Manet ha dichiarato sfacciatamente: «Il Salon è il vero campo di battaglia. È lì che bisogna misurarsi». Fa fronte ai lazzi e sa anche che ogni volta riesce ad accattivarsi nuovi alleati. È con questa disposizione d’animo che prepara un quadro ancor più provocante, il famoso nudo da lui annunciato: Olympia.

Durante il viaggio in Italia, Manet aveva fatto una copia della Venere di Urbino di Tiziano. Essa gli fornisce la struttura globale dell’opera. Realizza, tuttavia, anche uno schizzo dalla Maja di Goya che intitola Giovane donna in costume spagnolo. È la seconda influenza riconosciuta. Questo riferirsi a Goya è d’altronde confermato da un ritratto dell’amante di Baudelaire, Jeanne Duval, nel quale la mulatta è lascivamente sdraiata sul sofà, con il viso sgraziato che emerge da un ampio vestito bianco. L’artista ha meditato a lungo su questo progetto. In un disegno preparatorio, la donna, è sdraiata, completamente nuda e la si vede mentre accarezza un gatto; poi, in una sanguigna, il gatto è rannicchiato contro la coscia della donna, per la quale posa Victorine Meurent; più tardi viene aggiunta una negra bene in carne, con un madras in testa, che presenta un grosso mazzo di fiori avvolto nella carta; il gatto, da parte sua, inarca la schiena.

Fino alla versione definitiva, l’Olympia è concepita in un’ottica spassionata, strettamente formale.
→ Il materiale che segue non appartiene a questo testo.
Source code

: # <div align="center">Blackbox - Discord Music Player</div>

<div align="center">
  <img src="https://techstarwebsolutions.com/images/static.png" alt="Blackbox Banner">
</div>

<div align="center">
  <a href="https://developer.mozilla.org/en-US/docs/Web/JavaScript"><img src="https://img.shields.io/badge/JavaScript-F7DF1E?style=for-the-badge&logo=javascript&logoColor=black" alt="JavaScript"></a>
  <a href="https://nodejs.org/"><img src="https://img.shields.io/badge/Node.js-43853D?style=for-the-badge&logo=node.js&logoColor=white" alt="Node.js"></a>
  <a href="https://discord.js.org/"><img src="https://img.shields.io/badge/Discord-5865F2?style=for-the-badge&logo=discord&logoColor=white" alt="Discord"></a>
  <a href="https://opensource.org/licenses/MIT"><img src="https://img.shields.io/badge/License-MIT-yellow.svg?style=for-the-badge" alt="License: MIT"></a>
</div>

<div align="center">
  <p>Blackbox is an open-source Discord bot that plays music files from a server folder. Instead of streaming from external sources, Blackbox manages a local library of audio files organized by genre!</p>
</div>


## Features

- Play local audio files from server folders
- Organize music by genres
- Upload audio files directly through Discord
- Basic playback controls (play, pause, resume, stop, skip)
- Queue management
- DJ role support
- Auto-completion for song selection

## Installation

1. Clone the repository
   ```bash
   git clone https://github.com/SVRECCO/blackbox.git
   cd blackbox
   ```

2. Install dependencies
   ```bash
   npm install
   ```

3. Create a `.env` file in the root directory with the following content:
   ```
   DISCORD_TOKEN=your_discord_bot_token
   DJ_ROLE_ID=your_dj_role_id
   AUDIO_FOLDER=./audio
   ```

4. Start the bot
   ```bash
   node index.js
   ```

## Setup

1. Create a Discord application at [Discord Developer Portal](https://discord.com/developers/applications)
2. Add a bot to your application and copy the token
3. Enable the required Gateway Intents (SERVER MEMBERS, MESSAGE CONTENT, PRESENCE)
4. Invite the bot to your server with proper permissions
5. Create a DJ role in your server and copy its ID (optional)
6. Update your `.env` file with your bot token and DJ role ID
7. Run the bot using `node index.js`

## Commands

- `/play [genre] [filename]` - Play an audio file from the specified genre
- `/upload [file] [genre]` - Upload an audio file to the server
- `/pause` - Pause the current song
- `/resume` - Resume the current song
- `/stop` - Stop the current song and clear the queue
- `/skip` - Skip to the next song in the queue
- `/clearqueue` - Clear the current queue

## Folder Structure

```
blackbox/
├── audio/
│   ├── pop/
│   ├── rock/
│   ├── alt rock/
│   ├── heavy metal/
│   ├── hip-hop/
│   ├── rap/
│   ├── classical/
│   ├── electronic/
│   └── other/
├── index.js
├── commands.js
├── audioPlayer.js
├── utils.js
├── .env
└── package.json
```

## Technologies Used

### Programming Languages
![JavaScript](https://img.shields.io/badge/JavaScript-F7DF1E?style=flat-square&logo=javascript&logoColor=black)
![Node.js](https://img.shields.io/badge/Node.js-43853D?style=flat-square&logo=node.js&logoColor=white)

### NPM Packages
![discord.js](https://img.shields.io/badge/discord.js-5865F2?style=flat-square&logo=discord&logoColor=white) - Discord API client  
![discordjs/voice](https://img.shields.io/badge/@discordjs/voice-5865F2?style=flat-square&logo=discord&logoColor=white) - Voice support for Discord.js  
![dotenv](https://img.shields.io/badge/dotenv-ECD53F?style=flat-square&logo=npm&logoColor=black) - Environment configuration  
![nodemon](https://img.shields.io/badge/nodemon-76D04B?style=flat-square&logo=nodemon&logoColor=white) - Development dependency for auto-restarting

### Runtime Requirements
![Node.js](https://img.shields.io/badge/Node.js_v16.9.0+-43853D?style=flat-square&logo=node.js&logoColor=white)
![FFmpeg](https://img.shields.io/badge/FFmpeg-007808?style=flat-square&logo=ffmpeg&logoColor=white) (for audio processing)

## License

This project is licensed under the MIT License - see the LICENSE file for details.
Manet vi dimostra tutta la sua destrezza e l’amore innato per l’equilibrio, la purezza del tratto, il colore dalla armonie lievi: insomma, tutto quello che, secondo il pubblico, egli tenta di abolire. Appena afferra i pennelli e si pianta davanti al cavalletto, Manet concepisce inevitabilmente un’opera dalla sensualità inebriante, aggressiva e ambigua. E questa febbrile sensualità è resa urtante dalla fattura ardita, sgradevole, pressoché cruda.

Questa volta, nelle sale stracolme del Salon, come riferisce Paul de Saint-Victor, «la folla è stipata come all’obitorio, davanti alla corrotta Olympia!». Tutti si chiedono, insieme a Jules Clarétie: «Cos’è quest’odalisca dal ventre giallo, ignobile modella pescata chissà dove e che rappresenta Olimpia». L’emozione raggiunge l’apice: l’Olympia è il “caso” dell’anno 1865. Non c’è nulla in questo quadro che non vada contro le idee e l’etica dell’epoca. Insomma, come scrive Judith Walter, che altri non è se non la figlia di Théophile Gautier, «l’Esposizione ha il suo buffone... Tra tutti gli artisti, è lui l’uomo che si mette a far capriole e a mostrare la lingua... Manet potrebbe veramente far scuola». La polemica è innescata.


Cristo morto e due angeli (Le Christ mort et les anges) (1864); New York, Metropolitan Museum of Art.

Torero morto (1863-1864); Washington, National Gallery of Art.

Vignetta satirica dell’Olympia, apparsa anonima sul “Journal Amusant” (27 maggio 1865).


Olympia (1863); Parigi, Musée d’Orsay.